● Stored data
----

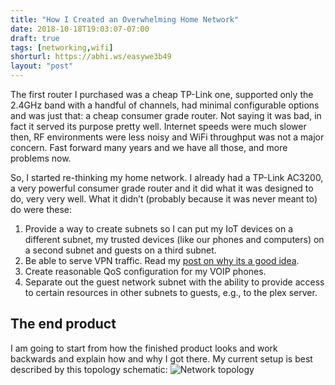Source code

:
 ```yaml
---
title: "How I Created an Overwhelming Home Network"
date: 2018-10-18T19:03:07-07:00
draft: true
tags: [networking,wifi]
shorturl: https://abhi.ws/easywe3b49
layout: "post"
---
```

The first router I purchased was a cheap TP-Link one, supported only the 2.4GHz band with a handful of channels, had minimal configurable options and was just that: a cheap consumer grade router. Not saying it was bad, in fact it served its purpose pretty well. Internet speeds were much slower then, RF environments were less noisy and WiFi throughput was not a major concern. Fast forward many years and we have all those, and more problems now.

So, I started re-thinking my home network. I already had a TP-Link AC3200, a very powerful consumer grade router and it did what it was designed to do, very very well. What it didn’t (probably because it was never meant to) do were these:

1. Provide a way to create subnets so I can put my IoT devices on a different subnet, my trusted devices (like our phones and computers) on a second subnet and guests on a third subnet.
2. Be able to serve VPN traffic. Read my [post on why its a good idea](https://abhis.ws/posts/easy-way-to-protect-myself-on-public-wifi-networks/).
3. Create reasonable QoS configuration for my VOIP phones.
4. Separate out the guest network subnet with the ability to provide access to certain resources in other subnets to guests, e.g., to the plex server.

## The end product
I am going to start from how the finished product looks and work backwards and explain how and why I got there. My current setup is best described by this topology schematic:
![Network topology](https://abhis.ws/images/blog/home_network_topology.png)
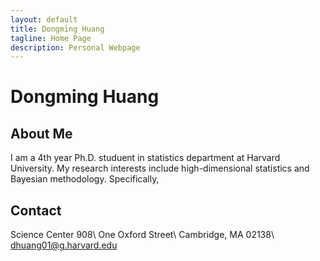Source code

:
 ```yaml
---
layout: default
title: Dongming Huang
tagline: Home Page
description: Personal Webpage
---
```

# Dongming Huang

## About Me
I am a 4th year Ph.D. studuent in statistics department at Harvard University. My research interests include high-dimensional statistics and Bayesian methodology. Specifically, 

## Contact

Science Center 908\\
One Oxford Street\\
Cambridge, MA 02138\\
dhuang01@g.harvard.edu
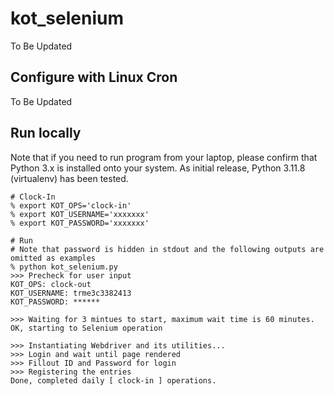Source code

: # kot_selenium
To Be Updated

## Configure with Linux Cron
To Be Updated

## Run locally
Note that if you need to run program from your laptop, please confirm that Python 3.x is installed onto your system.
As initial release, Python 3.11.8 (virtualenv) has been tested.

```shell
# Clock-In
% export KOT_OPS='clock-in'
% export KOT_USERNAME='xxxxxxx'
% export KOT_PASSWORD='xxxxxxx'

# Run
# Note that password is hidden in stdout and the following outputs are omitted as examples
% python kot_selenium.py
>>> Precheck for user input
KOT_OPS: clock-out
KOT_USERNAME: trme3c3382413
KOT_PASSWORD: ******

>>> Waiting for 3 mintues to start, maximum wait time is 60 minutes.
OK, starting to Selenium operation

>>> Instantiating Webdriver and its utilities...
>>> Login and wait until page rendered
>>> Fillout ID and Password for login
>>> Registering the entries
Done, completed daily [ clock-in ] operations.
```
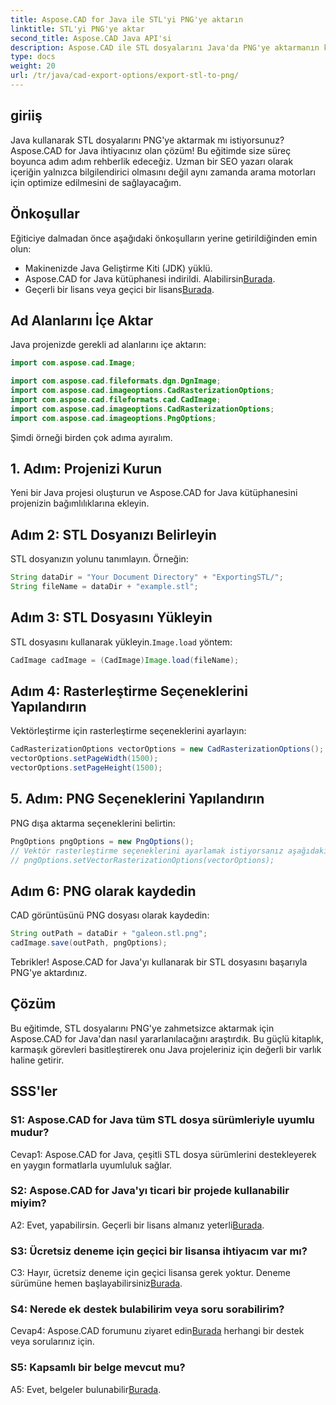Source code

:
 ```yaml
---
title: Aspose.CAD for Java ile STL'yi PNG'ye aktarın
linktitle: STL'yi PNG'ye aktar
second_title: Aspose.CAD Java API'si
description: Aspose.CAD ile STL dosyalarını Java'da PNG'ye aktarmanın kusursuz sürecini keşfedin. İş akışınızı basitleştirin ve Java projelerinizi zahmetsizce geliştirin.
type: docs
weight: 20
url: /tr/java/cad-export-options/export-stl-to-png/
---
```

## giriiş

Java kullanarak STL dosyalarını PNG'ye aktarmak mı istiyorsunuz? Aspose.CAD for Java ihtiyacınız olan çözüm! Bu eğitimde size süreç boyunca adım adım rehberlik edeceğiz. Uzman bir SEO yazarı olarak içeriğin yalnızca bilgilendirici olmasını değil aynı zamanda arama motorları için optimize edilmesini de sağlayacağım.

## Önkoşullar

Eğiticiye dalmadan önce aşağıdaki önkoşulların yerine getirildiğinden emin olun:

- Makinenizde Java Geliştirme Kiti (JDK) yüklü.
-  Aspose.CAD for Java kütüphanesi indirildi. Alabilirsin[Burada](https://releases.aspose.com/cad/java/).
-  Geçerli bir lisans veya geçici bir lisans[Burada](https://purchase.aspose.com/temporary-license/).

## Ad Alanlarını İçe Aktar

Java projenizde gerekli ad alanlarını içe aktarın:

```java
import com.aspose.cad.Image;

import com.aspose.cad.fileformats.dgn.DgnImage;
import com.aspose.cad.imageoptions.CadRasterizationOptions;
import com.aspose.cad.fileformats.cad.CadImage;
import com.aspose.cad.imageoptions.CadRasterizationOptions;
import com.aspose.cad.imageoptions.PngOptions;
```

Şimdi örneği birden çok adıma ayıralım.

## 1. Adım: Projenizi Kurun

Yeni bir Java projesi oluşturun ve Aspose.CAD for Java kütüphanesini projenizin bağımlılıklarına ekleyin.

## Adım 2: STL Dosyanızı Belirleyin

STL dosyanızın yolunu tanımlayın. Örneğin:

```java
String dataDir = "Your Document Directory" + "ExportingSTL/";
String fileName = dataDir + "example.stl";
```

## Adım 3: STL Dosyasını Yükleyin

 STL dosyasını kullanarak yükleyin.`Image.load` yöntem:

```java
CadImage cadImage = (CadImage)Image.load(fileName);
```

## Adım 4: Rasterleştirme Seçeneklerini Yapılandırın

Vektörleştirme için rasterleştirme seçeneklerini ayarlayın:

```java
CadRasterizationOptions vectorOptions = new CadRasterizationOptions();
vectorOptions.setPageWidth(1500);
vectorOptions.setPageHeight(1500);
```

## 5. Adım: PNG Seçeneklerini Yapılandırın

PNG dışa aktarma seçeneklerini belirtin:

```java
PngOptions pngOptions = new PngOptions();
// Vektör rasterleştirme seçeneklerini ayarlamak istiyorsanız aşağıdaki satırın açıklamasını kaldırın
// pngOptions.setVectorRasterizationOptions(vectorOptions);
```

## Adım 6: PNG olarak kaydedin

CAD görüntüsünü PNG dosyası olarak kaydedin:

```java
String outPath = dataDir + "galeon.stl.png";
cadImage.save(outPath, pngOptions);
```

Tebrikler! Aspose.CAD for Java'yı kullanarak bir STL dosyasını başarıyla PNG'ye aktardınız.

## Çözüm

Bu eğitimde, STL dosyalarını PNG'ye zahmetsizce aktarmak için Aspose.CAD for Java'dan nasıl yararlanılacağını araştırdık. Bu güçlü kitaplık, karmaşık görevleri basitleştirerek onu Java projeleriniz için değerli bir varlık haline getirir.

## SSS'ler

### S1: Aspose.CAD for Java tüm STL dosya sürümleriyle uyumlu mudur?

Cevap1: Aspose.CAD for Java, çeşitli STL dosya sürümlerini destekleyerek en yaygın formatlarla uyumluluk sağlar.

### S2: Aspose.CAD for Java'yı ticari bir projede kullanabilir miyim?

 A2: Evet, yapabilirsin. Geçerli bir lisans almanız yeterli[Burada](https://purchase.aspose.com/buy).

### S3: Ücretsiz deneme için geçici bir lisansa ihtiyacım var mı?

 C3: Hayır, ücretsiz deneme için geçici lisansa gerek yoktur. Deneme sürümüne hemen başlayabilirsiniz[Burada](https://releases.aspose.com/).

### S4: Nerede ek destek bulabilirim veya soru sorabilirim?

 Cevap4: Aspose.CAD forumunu ziyaret edin[Burada](https://forum.aspose.com/c/cad/19) herhangi bir destek veya sorularınız için.

### S5: Kapsamlı bir belge mevcut mu?

 A5: Evet, belgeler bulunabilir[Burada](https://reference.aspose.com/cad/java/).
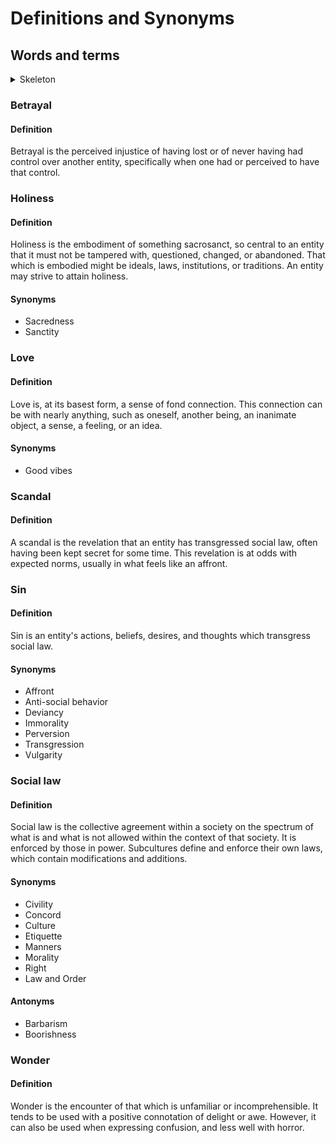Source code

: # Definitions and Synonyms

## Words and terms

<details>
    <summary>Skeleton</summary>

    ```
    ### 

    #### Definition



    #### Synonyms

    - 

    #### Antonyms

    -
    ```
</details>


### Betrayal

#### Definition

Betrayal is the perceived injustice of having lost or of never having had control over another entity, specifically when one had or perceived to have that control.

### Holiness

#### Definition

Holiness is the embodiment of something sacrosanct, so central to an entity that it must not be tampered with, questioned, changed, or abandoned. That which is embodied might be ideals, laws, institutions, or traditions. An entity may strive to attain holiness.

#### Synonyms

- Sacredness
- Sanctity

### Love

#### Definition

Love is, at its basest form, a sense of fond connection. This connection can be with nearly anything, such as oneself, another being, an inanimate object, a sense, a feeling, or an idea.

#### Synonyms

- Good vibes

### Scandal

#### Definition

A scandal is the revelation that an entity has transgressed social law, often having been kept secret for some time. This revelation is at odds with expected norms, usually in what feels like an affront.

### Sin

#### Definition

Sin is an entity's actions, beliefs, desires, and thoughts which transgress social law.

#### Synonyms

- Affront
- Anti-social behavior
- Deviancy
- Immorality
- Perversion
- Transgression
- Vulgarity

### Social law

#### Definition

Social law is the collective agreement within a society on the spectrum of what is and what is not allowed within the context of that society. It is enforced by those in power. Subcultures define and enforce their own laws, which contain modifications and additions.

#### Synonyms

- Civility
- Concord
- Culture
- Etiquette
- Manners
- Morality
- Right
- Law and Order

#### Antonyms

- Barbarism
- Boorishness

### Wonder

#### Definition

Wonder is the encounter of that which is unfamiliar or incomprehensible. It tends to be used with a positive connotation of delight or awe. However, it can also be used when expressing confusion, and less well with horror.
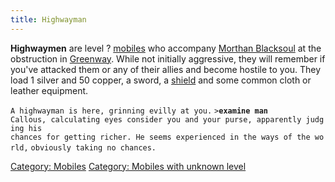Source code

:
 ```yaml
---
title: Highwayman
---
```


**Highwaymen** are level ? [mobiles](mobile "wikilink") who accompany
[Morthan Blacksoul](Morthan_Blacksoul "wikilink") at the obstruction in
[Greenway](Greenway "wikilink"). While not initially aggressive, they
will remember if you've attacked them or any of their allies and become
hostile to you. They load 1 silver and 50 copper, a sword, a
[shield](shield "wikilink") and some common cloth or leather equipment.

`A highwayman is here, grinning evilly at you.`
`>`**`examine man`**
`Callous, calculating eyes consider you and your purse, apparently judging his`
`chances for getting richer. He seems experienced in the ways of the world,`
`obviously taking no chances.`

[Category: Mobiles](Category:_Mobiles "wikilink") [Category: Mobiles
with unknown level](Category:_Mobiles_with_unknown_level "wikilink")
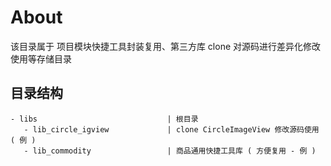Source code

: # About

该目录属于 项目模块快捷工具封装复用、第三方库 clone 对源码进行差异化修改使用等存储目录

## 目录结构

```
- libs                             | 根目录
   - lib_circle_igview             | clone CircleImageView 修改源码使用 ( 例 )
   - lib_commodity                 | 商品通用快捷工具库 ( 方便复用 - 例 )
```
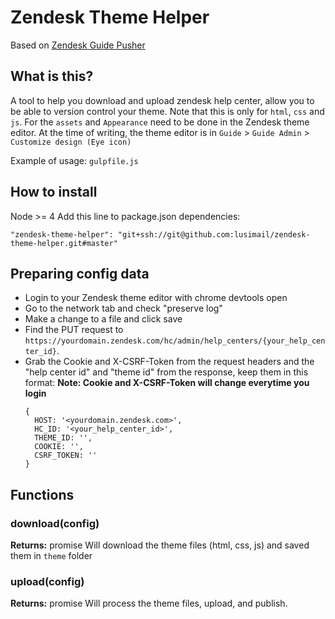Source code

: # Zendesk Theme Helper

Based on [Zendesk Guide Pusher](https://github.com/Cloudhuset/Zendesk-Guide-Pusher)


## What is this?
A tool to help you download and upload zendesk help center, allow you to be able to version control your theme. Note that this is only for `html`, `css` and `js`. For the `assets` and `Appearance` need to be done in the Zendesk theme editor.
At the time of writing, the theme editor is in `Guide` > `Guide Admin` > `Customize design (Eye icon)`

Example of usage: `gulpfile.js`


## How to install
Node >= 4
Add this line to package.json dependencies:
```
"zendesk-theme-helper": "git+ssh://git@github.com:lusimail/zendesk-theme-helper.git#master"
```


## Preparing config data
* Login to your Zendesk theme editor with chrome devtools open
* Go to the network tab and check "preserve log"
* Make a change to a file and click save
* Find the PUT request to `https://yourdomain.zendesk.com/hc/admin/help_centers/{your_help_center_id}`.
* Grab the Cookie and X-CSRF-Token from the request headers and the "help center id" and "theme id" from the response, keep them in this format:
    __Note: Cookie and X-CSRF-Token will change everytime you login__
    ```
    {
      HOST: '<yourdomain.zendesk.com>',
      HC_ID: '<your_help_center_id>',
      THEME_ID: '',
      COOKIE: '',
      CSRF_TOKEN: ''
    }
    ```


## Functions

### download(config)
__Returns:__ promise
Will download the theme files (html, css, js) and saved them in `theme` folder

### upload(config)
__Returns:__ promise
Will process the theme files, upload, and publish.
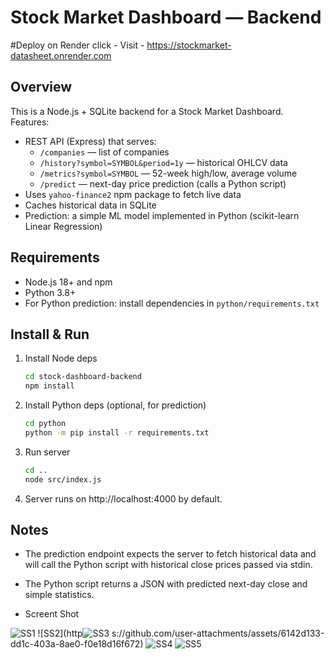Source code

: 
# Stock Market Dashboard — Backend

#Deploy on Render 
click - Visit - https://stockmarket-datasheet.onrender.com

## Overview
This is a Node.js + SQLite backend for a Stock Market Dashboard.  
Features:
- REST API (Express) that serves:
  - `/companies` — list of companies
  - `/history?symbol=SYMBOL&period=1y` — historical OHLCV data
  - `/metrics?symbol=SYMBOL` — 52-week high/low, average volume
  - `/predict` — next-day price prediction (calls a Python script)
- Uses `yahoo-finance2` npm package to fetch live data
- Caches historical data in SQLite
- Prediction: a simple ML model implemented in Python (scikit-learn Linear Regression)

## Requirements
- Node.js 18+ and npm
- Python 3.8+
- For Python prediction: install dependencies in `python/requirements.txt`

## Install & Run
1. Install Node deps
   ```bash
   cd stock-dashboard-backend
   npm install
   ```
2. Install Python deps (optional, for prediction)
   ```bash
   cd python
   python -m pip install -r requirements.txt
   ```
3. Run server
   ```bash
   cd ..
   node src/index.js
   ```
4. Server runs on http://localhost:4000 by default.

## Notes
- The prediction endpoint expects the server to fetch historical data and will call the Python script with historical close prices passed via stdin.
- The Python script returns a JSON with predicted next-day close and simple statistics.

- Screent Shot

![SS1](https://github.com/user-attachments/assets/6573a929-d4ea-4b7b-b3b7-23969c5a1d0a)
![SS2](http![SS3](https://github.com/user-attachments/assets/d72e99cf-e51d-4522-95b6-15f83ed4cec4)
s://github.com/user-attachments/assets/6142d133-dd1c-403a-8ae0-f0e18d16f672)
![SS4](https://github.com/user-attachments/assets/546c0d51-7f88-493b-944e-54e8e4428ddf)
![SS5](https://github.com/user-attachments/assets/3c6aabe9-4d7d-4c87-983e-11d3228b07c9)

----

● WORK TASK
Look through the data above. Find each line with the string "phones" and copy it.

● SOLUTION FOR THIS EXERCISE
1. Provide a way to create subnets so I can put my IoT devices on a different subnet, my trusted devices (like our phones and computers) on a second subnet and guests on a third subnet.
3. Create reasonable QoS configuration for my VOIP phones.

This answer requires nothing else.